Rest day today!
I’ve actually slept well the last four consecutive nights. I feel like I regained some consistency in eating fulfilling evening meals, and now I’m sleeping through the night.
The noticeable key factor however has been that each of my four preceding days was mostly busy. Sunday I was traveling much of the day and had to run errands once returning home, and Monday through Wednesday I worked all day followed by gym training. I had relatively little evening downtime before it was time to turn in, and while not outright exhausted I was definitely ready to turn in once 8pm rolled around.
In hindsight, this was closer to what my lifestyle was in Chicago, than previous months in Vegas where I might have more spare downtime following work or on the weekends. Perhaps that is what I need? I don’t feel terribly burned out on this schedule, even if yesterday I was more worn out.
However, weariness was more likely the product of consecutive days of serious training plus the higher humidity in Vegas. Both should recede in the coming days (I mentioned yesterday reducing my training days for more, fewer intense ones), and I definitely feel better today even though I ran a couple of cruise intervals and chased it with some cross training last night.
I plan to lightly cross train today, do a brief shakeout and some evening cross and strength training tomorrow, and then attempt a long treadmill workout Saturday. If my new 3 weekly workout schedule works out then this Saturday long run should feel better than similar prior attempts.
This is some interesting data on ground contact time for elite runners. I found this a day ago so I don’t remember what else I looked up that verified the following… but apparently the optimum ground contact to air time is something around 50/50… which requires a very short ground contact time.

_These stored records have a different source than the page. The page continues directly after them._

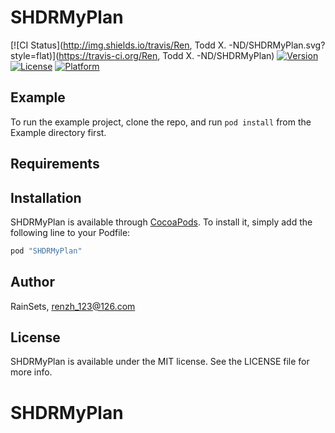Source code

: # SHDRMyPlan

[![CI Status](http://img.shields.io/travis/Ren, Todd X. -ND/SHDRMyPlan.svg?style=flat)](https://travis-ci.org/Ren, Todd X. -ND/SHDRMyPlan)
[![Version](https://img.shields.io/cocoapods/v/SHDRMyPlan.svg?style=flat)](http://cocoapods.org/pods/SHDRMyPlan)
[![License](https://img.shields.io/cocoapods/l/SHDRMyPlan.svg?style=flat)](http://cocoapods.org/pods/SHDRMyPlan)
[![Platform](https://img.shields.io/cocoapods/p/SHDRMyPlan.svg?style=flat)](http://cocoapods.org/pods/SHDRMyPlan)

## Example

To run the example project, clone the repo, and run `pod install` from the Example directory first.

## Requirements

## Installation

SHDRMyPlan is available through [CocoaPods](http://cocoapods.org). To install
it, simply add the following line to your Podfile:

```ruby
pod "SHDRMyPlan"
```

## Author

RainSets, renzh_123@126.com

## License

SHDRMyPlan is available under the MIT license. See the LICENSE file for more info.
# SHDRMyPlan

Most of us are in the 250-300 ms range for each step we take, smaller the faster generally. Elites are generally at or under 200ms. Presuming 180 steps per minute, 3 per second, then to get a 50/50 ratio you need a ground contact time under 167 ms. That’s rather hard to do unless your “leg spring stiffness” is strong enough to quickly recoil you off the ground akin to a sprinter (though obviously endurance athletes will not be sprinting).

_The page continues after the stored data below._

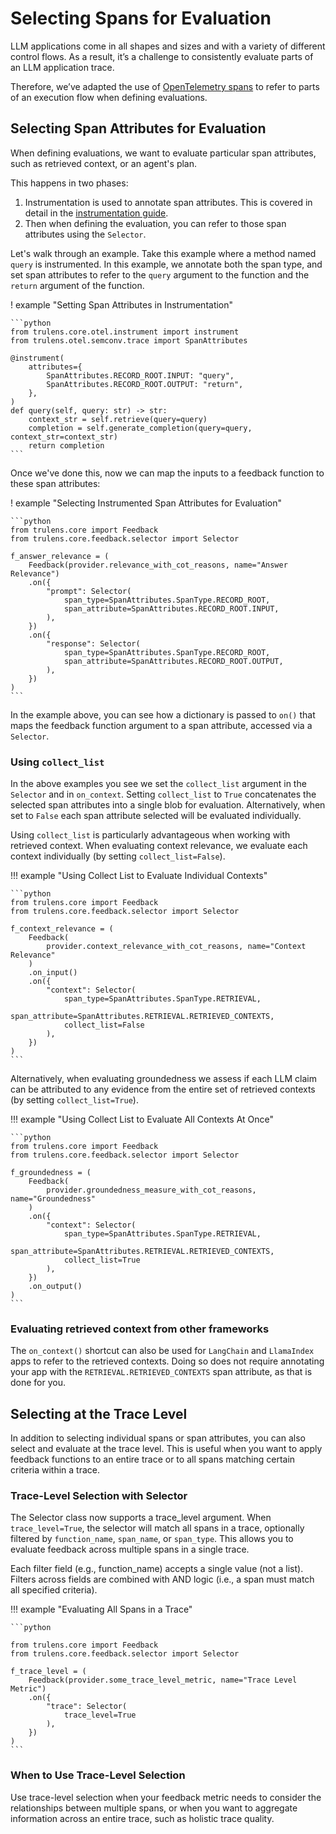 # Selecting Spans for Evaluation

LLM applications come in all shapes and sizes and with a variety of different
control flows. As a result, it’s a challenge to consistently evaluate parts of an
LLM application trace.

Therefore, we’ve adapted the use of [OpenTelemetry spans](https://opentelemetry.io/docs/specs/otel/overview/#spans)
to refer to parts of an execution flow when defining evaluations.

## Selecting Span Attributes for Evaluation

When defining evaluations, we want to evaluate particular span attributes, such as retrieved context, or an agent's plan.

This happens in two phases:

1. Instrumentation is used to annotate span attributes. This is covered in detail in the [instrumentation guide](../../instrumentation/index.md).
2. Then when defining the evaluation, you can refer to those span attributes using the `Selector`.

Let's walk through an example. Take this example where a method named `query` is instrumented. In this example, we annotate both the span type, and set span attributes to refer to the `query` argument to the function and the `return` argument of the function.

! example "Setting Span Attributes in Instrumentation"

    ```python
    from trulens.core.otel.instrument import instrument
    from trulens.otel.semconv.trace import SpanAttributes

    @instrument(
        attributes={
            SpanAttributes.RECORD_ROOT.INPUT: "query",
            SpanAttributes.RECORD_ROOT.OUTPUT: "return",
        },
    )
    def query(self, query: str) -> str:
        context_str = self.retrieve(query=query)
        completion = self.generate_completion(query=query, context_str=context_str)
        return completion
    ```

Once we've done this, now we can map the inputs to a feedback function to these span attributes:

! example "Selecting Instrumented Span Attributes for Evaluation"

    ```python
    from trulens.core import Feedback
    from trulens.core.feedback.selector import Selector

    f_answer_relevance = (
        Feedback(provider.relevance_with_cot_reasons, name="Answer Relevance")
        .on({
            "prompt": Selector(
                span_type=SpanAttributes.SpanType.RECORD_ROOT,
                span_attribute=SpanAttributes.RECORD_ROOT.INPUT,
            ),
        })
        .on({
            "response": Selector(
                span_type=SpanAttributes.SpanType.RECORD_ROOT,
                span_attribute=SpanAttributes.RECORD_ROOT.OUTPUT,
            ),
        })
    )
    ```

In the example above, you can see how a dictionary is passed to `on()` that maps the feedback function argument to a span attribute, accessed via a `Selector`.

### Using `collect_list`

In the above examples you see we set the `collect_list` argument in the `Selector` and in `on_context`. Setting `collect_list` to `True` concatenates the selected span attributes into a single blob for evaluation. Alternatively, when set to `False` each span attribute selected will be evaluated individually.

Using `collect_list` is particularly advantageous when working with retrieved context. When evaluating context relevance, we evaluate each context individually (by setting `collect_list=False`).

!!! example "Using Collect List to Evaluate Individual Contexts"

    ```python
    from trulens.core import Feedback
    from trulens.core.feedback.selector import Selector

    f_context_relevance = (
        Feedback(
            provider.context_relevance_with_cot_reasons, name="Context Relevance"
        )
        .on_input()
        .on({
            "context": Selector(
                span_type=SpanAttributes.SpanType.RETRIEVAL,
                span_attribute=SpanAttributes.RETRIEVAL.RETRIEVED_CONTEXTS,
                collect_list=False
            ),
        })
    )
    ```

Alternatively, when evaluating groundedness we assess if each LLM claim can be attributed to any evidence from the entire set of retrieved contexts (by setting `collect_list=True`).

!!! example "Using Collect List to Evaluate All Contexts At Once"

    ```python
    from trulens.core import Feedback
    from trulens.core.feedback.selector import Selector

    f_groundedness = (
        Feedback(
            provider.groundedness_measure_with_cot_reasons, name="Groundedness"
        )
        .on({
            "context": Selector(
                span_type=SpanAttributes.SpanType.RETRIEVAL,
                span_attribute=SpanAttributes.RETRIEVAL.RETRIEVED_CONTEXTS,
                collect_list=True
            ),
        })
        .on_output()
    )
    ```

### Evaluating retrieved context from other frameworks

The `on_context()` shortcut can also be used for `LangChain` and `LlamaIndex` apps to refer to the retrieved contexts. Doing so does not require annotating your app with the `RETRIEVAL.RETRIEVED_CONTEXTS` span attribute, as that is done for you.

## Selecting at the Trace Level

In addition to selecting individual spans or span attributes, you can also select and evaluate at the trace level. This is useful when you want to apply feedback functions to an entire trace or to all spans matching certain criteria within a trace.

### Trace-Level Selection with Selector

The Selector class now supports a trace_level argument. When `trace_level=True`, the selector will match all spans in a trace, optionally filtered by `function_name`, `span_name`, or `span_type`. This allows you to evaluate feedback across multiple spans in a single trace.

Each filter field (e.g., function_name) accepts a single value (not a list). Filters across fields are combined with AND logic (i.e., a span must match all specified criteria).

!!! example "Evaluating All Spans in a Trace"

    ```python

    from trulens.core import Feedback
    from trulens.core.feedback.selector import Selector

    f_trace_level = (
        Feedback(provider.some_trace_level_metric, name="Trace Level Metric")
        .on({
            "trace": Selector(
                trace_level=True
            ),
        })
    )
    ```

### When to Use Trace-Level Selection

Use trace-level selection when your feedback metric needs to consider the relationships between multiple spans, or when you want to aggregate information across an entire trace, such as holistic trace quality.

I know for sure based on Stryd metrics that my leg spring stiffness is rather low, and that makes sense given I’m naturally flexible and agile. The tradeoff of that agility is that a lot of the energy I put into the ground with each step diffuses instead of propeling me back up with each step.

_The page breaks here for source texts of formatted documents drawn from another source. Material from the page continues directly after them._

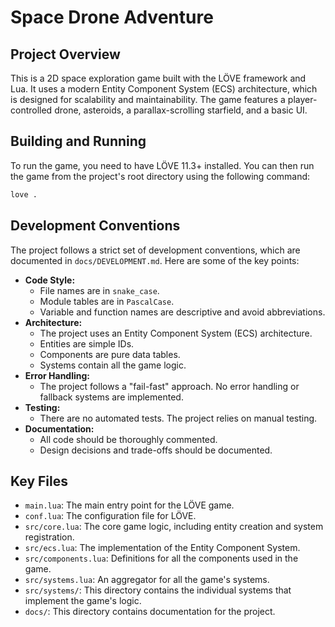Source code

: 
# Space Drone Adventure

## Project Overview

This is a 2D space exploration game built with the LÖVE framework and Lua. It uses a modern Entity Component System (ECS) architecture, which is designed for scalability and maintainability. The game features a player-controlled drone, asteroids, a parallax-scrolling starfield, and a basic UI.

## Building and Running

To run the game, you need to have LÖVE 11.3+ installed. You can then run the game from the project's root directory using the following command:

```bash
love .
```

## Development Conventions

The project follows a strict set of development conventions, which are documented in `docs/DEVELOPMENT.md`. Here are some of the key points:

*   **Code Style:**
    *   File names are in `snake_case`.
    *   Module tables are in `PascalCase`.
    *   Variable and function names are descriptive and avoid abbreviations.
*   **Architecture:**
    *   The project uses an Entity Component System (ECS) architecture.
    *   Entities are simple IDs.
    *   Components are pure data tables.
    *   Systems contain all the game logic.
*   **Error Handling:**
    *   The project follows a "fail-fast" approach. No error handling or fallback systems are implemented.
*   **Testing:**
    *   There are no automated tests. The project relies on manual testing.
*   **Documentation:**
    *   All code should be thoroughly commented.
    *   Design decisions and trade-offs should be documented.

## Key Files

*   `main.lua`: The main entry point for the LÖVE game.
*   `conf.lua`: The configuration file for LÖVE.
*   `src/core.lua`: The core game logic, including entity creation and system registration.
*   `src/ecs.lua`: The implementation of the Entity Component System.
*   `src/components.lua`: Definitions for all the components used in the game.
*   `src/systems.lua`: An aggregator for all the game's systems.
*   `src/systems/`: This directory contains the individual systems that implement the game's logic.
*   `docs/`: This directory contains documentation for the project.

Here and there I’ve worked on it, and now I’m making a point (with some difficulty) to practice quickly and as lightly as possible bringing each step off the ground. It doesn’t help that I’m not light: A typical elite runner is 110-130 lbs, and I’m closer to 180. I have no interest in being 130 lbs, nor could I safely get there, but I can and am working on shedding extra weight. We’ll see how far I can get with an improved GCT/air-time ratio.